First-quarter revenue will be about $1.55 billion, the Sunnyvale, California-based company said Tuesday in a statement. That indicates growth of about 31 percent from an adjusted total of $1.18 billion for the same period a year earlier and compares with an average analyst estimate for a 27 percent increase, according to data compiled by Bloomberg.
Last year, AMD released new designs for desktop, server and laptop processors, saying that some outperform products from Intel, the world’s largest semiconductor maker. Chief Executive Officer Lisa Su touted the chips as the best AMD has produced in years and promised to win back share lost to Intel over the last decade. Investors, who pushed up the stock 295 percent in 2016 in anticipation of those gains, have become concerned that progress will be slower than hoped. Su said AMD’s accelerating growth is evidence that those new offerings are gaining sales.
“The new product strength is the most important factor,” she said on a conference call with analysts. Su maintained her commitment to forging ahead with updating AMD’s offerings, in response to questions on the company’s profitability. “We are investing in key new products and new software and that’s the right thing to do,” she said.
The company said gross margin, or the percentage of sales remaining after deducting the cost of production, will be greater than 36 percent for 2018. That sparked concerns that AMD has increased the pace of its spending to keep up with larger rivals Intel and Nvidia Corp. Intel reported a gross margin of 63 percent in the fourth quarter.
“That’s what I was afraid of, that it’s spending too much to compete with Intel and Nvidia,” said Stifel Nicolaus analyst Kevin Cassidy.
AMD’s shares were little changed in extended trading, recovering from a decline of as much as 7.7 percent after the results were announced. The stock closed at $12.87 in New York and has gained 25 percent this year.

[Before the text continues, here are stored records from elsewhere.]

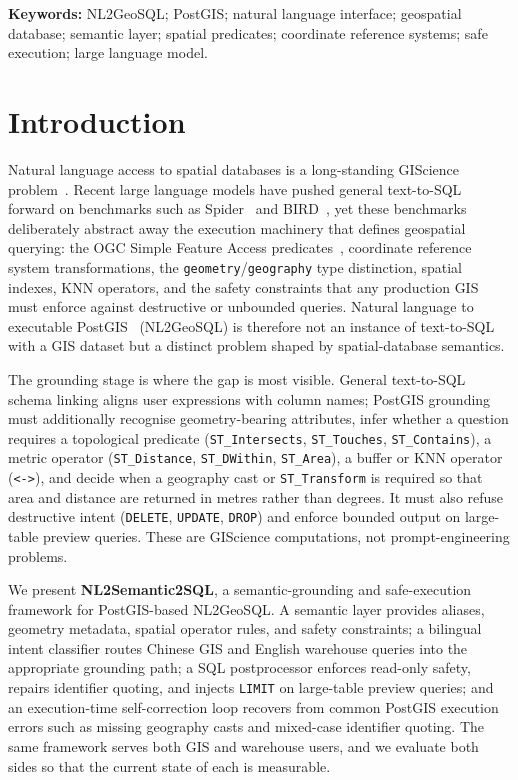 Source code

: \documentclass[11pt]{article}
\begin{document}
\noindent\textbf{Keywords:} NL2GeoSQL; PostGIS; natural language interface; geospatial database; semantic layer; spatial predicates; coordinate reference systems; safe execution; large language model.

\section{Introduction}
\label{sec:intro}

Natural language access to spatial databases is a long-standing GIScience problem~\cite{goodchild1992gis,egenhofer1991topological,clementini1993small}. Recent large language models have pushed general text-to-SQL forward on benchmarks such as Spider~\cite{yu2018spider} and BIRD~\cite{li2023bird}, yet these benchmarks deliberately abstract away the execution machinery that defines geospatial querying: the OGC Simple Feature Access predicates~\cite{ogcsfs}, coordinate reference system transformations, the \texttt{geometry}/\texttt{geography} type distinction, spatial indexes, KNN operators, and the safety constraints that any production GIS must enforce against destructive or unbounded queries. Natural language to executable PostGIS~\cite{postgis} (NL2GeoSQL) is therefore not an instance of text-to-SQL with a GIS dataset but a distinct problem shaped by spatial-database semantics.

The grounding stage is where the gap is most visible. General text-to-SQL schema linking aligns user expressions with column names; PostGIS grounding must additionally recognise geometry-bearing attributes, infer whether a question requires a topological predicate (\texttt{ST\_Intersects}, \texttt{ST\_Touches}, \texttt{ST\_Contains}), a metric operator (\texttt{ST\_Distance}, \texttt{ST\_DWithin}, \texttt{ST\_Area}), a buffer or KNN operator (\texttt{<->}), and decide when a geography cast or \texttt{ST\_Transform} is required so that area and distance are returned in metres rather than degrees. It must also refuse destructive intent (\texttt{DELETE}, \texttt{UPDATE}, \texttt{DROP}) and enforce bounded output on large-table preview queries. These are GIScience computations, not prompt-engineering problems.

We present \textbf{NL2Semantic2SQL}, a semantic-grounding and safe-execution framework for PostGIS-based NL2GeoSQL. A semantic layer provides aliases, geometry metadata, spatial operator rules, and safety constraints; a bilingual intent classifier routes Chinese GIS and English warehouse queries into the appropriate grounding path; a SQL postprocessor enforces read-only safety, repairs identifier quoting, and injects \texttt{LIMIT} on large-table preview queries; and an execution-time self-correction loop recovers from common PostGIS execution errors such as missing geography casts and mixed-case identifier quoting. The same framework serves both GIS and warehouse users, and we evaluate both sides so that the current state of each is measurable.
\end{document}
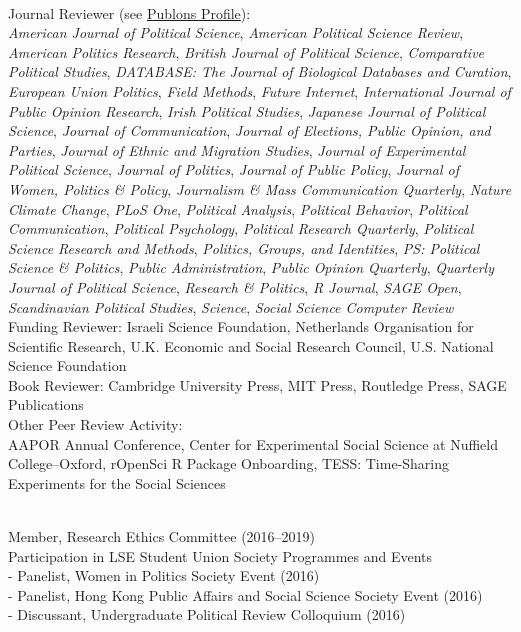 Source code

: \documentclass[12pt]{article}
\renewcommand{\section}[1]{\pagebreak[3]%
    \llap{\scshape\smash{\parbox[t]{\marginparwidth}{\raggedright {\color{lg}#1}}}}%
    \vspace{-\baselineskip}\par}
\newcommand{\topic}[1]{\pagebreak[3]\indent {\color{lg}{\footnotesize #1 }}\\}
\newcommand{\entry}[1]{\indent {\color{lg}\guillemotright}\hspace{2pt}#1\vspace{.25em}\\}
\newcommand{\subentry}[1]{{\color{lg}-} #1\vspace{.25em}\\}
\begin{document}
\topic{Peer Review Activity}
	\entry{Journal Reviewer (see \href{https://publons.com/a/634082/}{Publons Profile}):\\\textit{American Journal of Political Science}, \textit{American Political Science Review}, \textit{American Politics Research}, \textit{British Journal of Political Science}, \textit{Comparative Political Studies}, \textit{DATABASE: The Journal of Biological Databases and Curation}, \textit{European Union Politics}, \textit{Field Methods}, \textit{Future Internet}, \textit{International Journal of Public Opinion Research}, \textit{Irish Political Studies}, \textit{Japanese Journal of Political Science}, \textit{Journal of Communication}, \textit{Journal of Elections, Public Opinion, and Parties}, \textit{Journal of Ethnic and Migration Studies}, \textit{Journal of Experimental Political Science}, \textit{Journal of Politics}, \textit{Journal of Public Policy}, \textit{Journal of Women, Politics \& Policy}, \textit{Journalism \& Mass Communication Quarterly}, \textit{Nature Climate Change}, \textit{PLoS One}, \textit{Political Analysis}, \textit{Political Behavior}, \textit{Political Communication}, \textit{Political Psychology}, \textit{Political Research Quarterly}, \textit{Political Science Research and Methods}, \textit{Politics, Groups, and Identities}, \textit{PS: Political Science \& Politics}, \textit{Public Administration}, \textit{Public Opinion Quarterly}, \textit{Quarterly Journal of Political Science}, \textit{Research \& Politics}, \textit{R Journal}, \textit{SAGE Open}, \textit{Scandinavian Political Studies}, \textit{Science}, \textit{Social Science Computer Review}}
	\entry{Funding Reviewer: Israeli Science Foundation, Netherlands Organisation for Scientific Research, U.K. Economic and Social Research Council, U.S. National Science Foundation}
	\entry{Book Reviewer: Cambridge University Press, MIT Press, Routledge Press, SAGE Publications}
	\entry{Other Peer Review Activity:\\ AAPOR Annual Conference, Center for Experimental Social Science at Nuffield College--Oxford, rOpenSci R Package Onboarding, TESS: Time-Sharing Experiments for the Social Sciences}

\section{Institutional\\ \& Professional Service}
\topic{Institutional (London School of Economics and Political Science)}
	\entry{Member, Research Ethics Committee (2016--2019)}
	\entry{Participation in LSE Student Union Society Programmes and Events}
        \subentry{Panelist, Women in Politics Society Event (2016)}
        \subentry{Panelist, Hong Kong Public Affairs and Social Science Society Event (2016)}
        \subentry{Discussant, Undergraduate Political Review Colloquium (2016)}
	
\end{document}
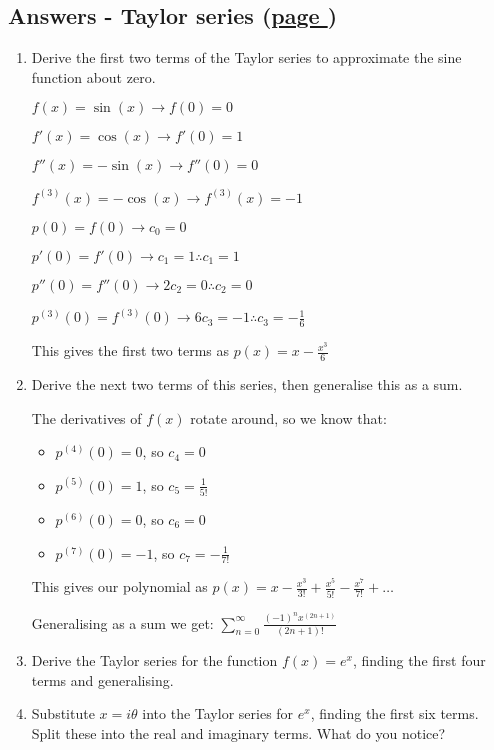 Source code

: \documentclass[../main.tex]{subfiles}
\begin{document}
\hypertarget{taylorseriesanswers}{\subsection*{Answers - Taylor series (\hyperlink{taylorserieslink} {page \pageref{taylor series}})}}

\label{Taylor series answers}
\begin{enumerate}[itemsep=0.7cm]
    \item 
    Derive the first two terms of the Taylor series to approximate the sine function about zero.

    $f(x) = \sin{(x)} \rightarrow f(0)=0$

    $f'(x) = \cos{(x)} \rightarrow f'(0)=1$

    $f''(x) = -\sin{(x)} \rightarrow f''(0)=0$
    
    $f^{(3)}(x) = -\cos{(x)} \rightarrow f^{(3)}(x)=-1$

    $p(0) = f(0) \rightarrow c_0 = 0$

    $p'(0) = f'(0) \rightarrow c_1 = 1 \therefore c_1 = 1$

    $p''(0) = f''(0) \rightarrow 2c_2 = 0 \therefore c_2 = 0$

    $p^{(3)}(0) = f^{(3)}(0) \rightarrow 6c_3 = -1 \therefore c_3 = -\frac{1}{6}$

    This gives the first two terms as $p(x) = x - \frac{x^3}{6}$

    \item 
    Derive the next two terms of this series, then generalise this as a sum.

    The derivatives of $f(x)$ rotate around, so we know that:
    \begin{itemize}
        \item     $p^{(4)}(0)=0$, so $c_4 = 0$
        \item     $p^{(5)}(0)=1$, so $c_5 = \frac{1}{5!}$
        \item      $p^{(6)}(0)=0$, so $c_6 = 0$
        \item       $p^{(7)}(0)=-1$, so $c_7 = -\frac{1}{7!}$  
    \end{itemize}

    This gives our polynomial as $p(x) = x - \frac{x^3}{3!} + \frac{x^5}{5!} - \frac{x^7}{7!} + \dots$

    Generalising as a sum we get:
    $\sum_{n=0}^{\infty} \frac{(-1)^n x^{(2n+1)}}{(2n+1)!}$

    \item
    Derive the Taylor series for the function $f(x)=e^x$, finding the first four terms and generalising.

    \item
    Substitute $x=i\theta$ into the Taylor series for $e^x$, finding the first six terms. Split these into the real and imaginary terms. What do you notice?
    

\end{enumerate}
\end{document}
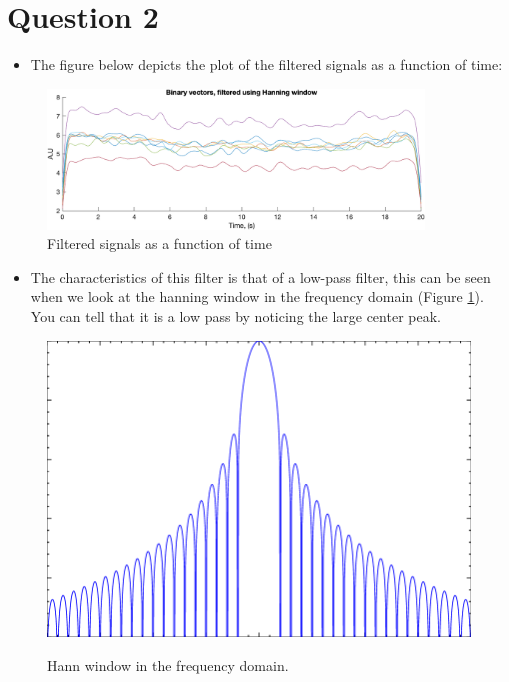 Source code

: \documentclass[a4paper, 12pt]{article}
\begin{document}
\newpage
\section*{Question 2}
  \begin{itemize}
    \item The figure below depicts the plot of the filtered signals as a function of time:
  \end{itemize}
  \begin{figure}[H]
    \centering
    \includegraphics[width= 10cm]{filtered.png}
    \caption{Filtered signals as a function of time}
  \end{figure}
  \begin{itemize}
    \item The characteristics of this filter is that of a low-pass filter, this can be seen
    when we look at the hanning window in the frequency domain (Figure \ref{fig:hann}). You 
    can tell that it is a low pass by noticing the large center peak.
  \end{itemize}
  \begin{figure}
    \centering
    \includegraphics[width=\textwidth]{hann-in-frequency.png}
    \label{fig:hann}
    \caption{Hann window in the frequency domain.}
  \end{figure}
\newpage
{}
%    
\end{document}
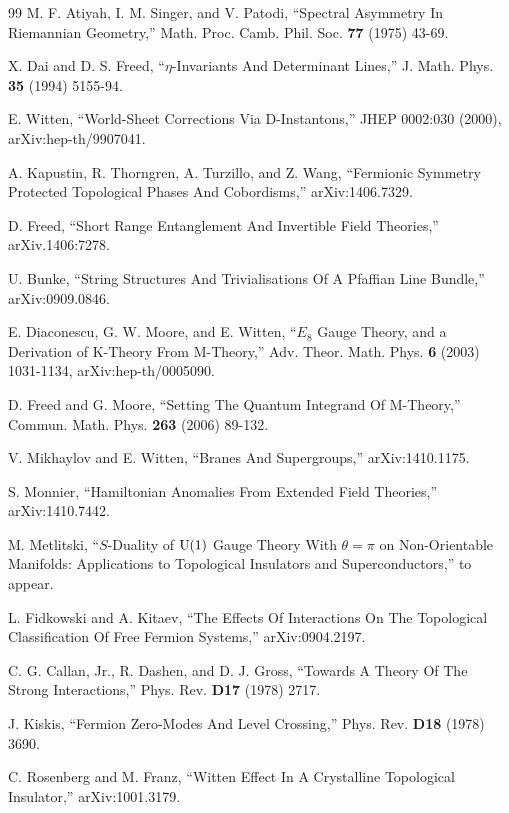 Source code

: \begin{thebibliography}{99}
M. F. Atiyah, I. M. Singer, and V. Patodi, ``Spectral Asymmetry In Riemannian Geometry,'' Math. Proc. Camb. Phil. Soc. {\bf{77} } (1975) 43-69.

X. Dai and D. S. Freed, ``$\eta$-Invariants And Determinant Lines,'' J. Math. Phys. {\bf 35} (1994) 5155-94.

E. Witten, ``World-Sheet Corrections Via D-Instantons,'' JHEP 0002:030 (2000), arXiv:hep-th/9907041.

A. Kapustin, R. Thorngren, A. Turzillo, and Z. Wang, ``Fermionic Symmetry Protected Topological Phases And Cobordisms,''
arXiv:1406.7329.

D. Freed, ``Short Range Entanglement And Invertible Field Theories,'' arXiv.1406:7278.

U. Bunke, ``String Structures And Trivialisations Of A Pfaffian Line Bundle,''  arXiv:0909.0846.

E. Diaconescu, G. W. Moore, and E. Witten, ``$E_8$ Gauge Theory, and a Derivation of K-Theory From M-Theory,'' 
Adv. Theor. Math. Phys. {\bf 6} (2003) 1031-1134,
arXiv:hep-th/0005090.

D. Freed and G. Moore, ``Setting The Quantum Integrand Of M-Theory,'' Commun. Math. Phys. {\bf 263} (2006) 89-132.

V. Mikhaylov and E. Witten, ``Branes And Supergroups,'' arXiv:1410.1175.

S. Monnier, ``Hamiltonian Anomalies From Extended Field Theories,'' arXiv:1410.7442.

M. Metlitski, ``$S$-Duality of  ${\mathrm U}(1)$ Gauge Theory With $\theta=\pi$ on Non-Orientable
Manifolds: Applications to Topological Insulators and
Superconductors,'' to appear.

L. Fidkowski and A. Kitaev, ``The Effects Of Interactions On The Topological Classification Of Free Fermion Systems,''
arXiv:0904.2197.




 C. G. Callan, Jr., R. Dashen, and D. J. Gross, ``Towards A Theory Of The Strong Interactions,'' Phys. Rev. {\bf D17}
(1978) 2717.

J. Kiskis, ``Fermion Zero-Modes And Level Crossing,'' Phys. Rev. {\bf D18} (1978) 3690.



C. Rosenberg and M. Franz, ``Witten Effect In A Crystalline Topological Insulator,''
arXiv:1001.3179.


\end{thebibliography}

Fourth-quarter net income was $61 million, or 6 cents a share, compared with a loss a year earlier. Sales rose 34 percent to $1.48 billion. Profit minus certain items was 8 cents a share. Analysts had projected profit on that basis of 5 cents a share on revenue of $1.41 billion.
AMD is also the second-largest maker of graphics processors for add-in cards for PCs used by gamers, behind Nvidia. That market has been boosted sporadically by sales related to cryptocurrency mining. Graphics chips are good at the kind of processing needed for such activity.
Su is trying to restore AMD’s fortunes after years when its products either came too late or fell short of promises. She has repaired its balance sheet and revamped the entire product lineup. A new design for laptops, the biggest area of PCs by volume, was released in the fourth quarter.
AMD’s earnings may also provide a window into how the computer industry is reacting to news earlier this month that a feature of all modern processors makes them vulnerable to the theft of information previously thought to be secure. Intel, AMD and software makers have been rushing to deliver software patches to close off that potential avenue of attack from hackers. Some of those patches have slowed computers or caused older ones to have issues such as unscheduled restarts.